— SOURCE RECORDS —
= Beginning of Section =

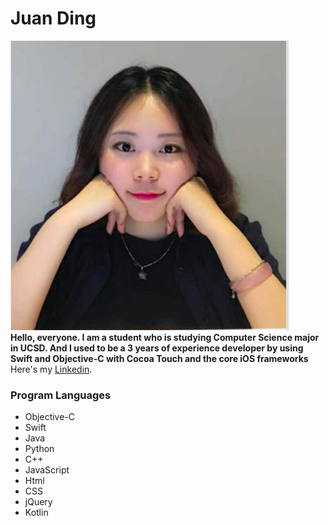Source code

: # Juan Ding 
![Getting Started](./dj.jpg)<br />
**Hello, everyone. I am a student who is studying Computer Science major in UCSD. And I used to be a 3 years of experience developer by using Swift and Objective-C with Cocoa Touch and the core iOS frameworks**<br />
Here's my [Linkedin](https://Linkedin.com/in/juan-ding-603739180).<br />
### Program Languages<br />
- Objective-C
- Swift
- Java
- Python
- C++
- JavaScript
- Html
- CSS
- jQuery
- Kotlin
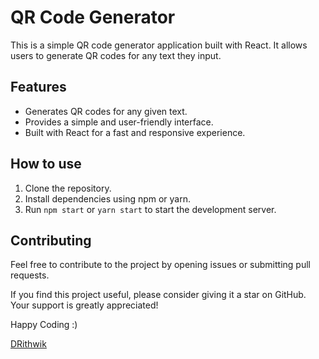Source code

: # QR Code Generator

This is a simple QR code generator application built with React. It allows users to generate QR codes for any text they input. 

## Features

*   Generates QR codes for any given text.
*   Provides a simple and user-friendly interface.
*   Built with React for a fast and responsive experience.

## How to use

1.  Clone the repository.
2.  Install dependencies using npm or yarn.
3.  Run  `npm start`  or  `yarn start`  to start the development server.

## Contributing

Feel free to contribute to the project by opening issues or submitting pull requests.

If you find this project useful, please consider giving it a star on GitHub. Your support is greatly appreciated!

Happy Coding :) 

[DRithwik](https://github.com/DRithwik)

= End of Section =

— TASK INSTRUCTIONS —
Transcribe the listing exactly, skipping pictures.

— EXERCISE RESPONSE —
Source code

: # Juan Ding 
![Getting Started](./dj.jpg)<br />
**Hello, everyone. I am a student who is studying Computer Science major in UCSD. And I used to be a 3 years of experience developer by using Swift and Objective-C with Cocoa Touch and the core iOS frameworks**<br />
Here's my [Linkedin](https://Linkedin.com/in/juan-ding-603739180).<br />
### Program Languages<br />
- Objective-C
- Swift
- Java
- Python
- C++
- JavaScript
- Html
- CSS
- jQuery
- Kotlin
Source code

: # QR Code Generator

This is a simple QR code generator application built with React. It allows users to generate QR codes for any text they input. 

## Features

*   Generates QR codes for any given text.
*   Provides a simple and user-friendly interface.
*   Built with React for a fast and responsive experience.

## How to use

1.  Clone the repository.
2.  Install dependencies using npm or yarn.
3.  Run  `npm start`  or  `yarn start`  to start the development server.

## Contributing

Feel free to contribute to the project by opening issues or submitting pull requests.

If you find this project useful, please consider giving it a star on GitHub. Your support is greatly appreciated!

Happy Coding :) 

[DRithwik](https://github.com/DRithwik)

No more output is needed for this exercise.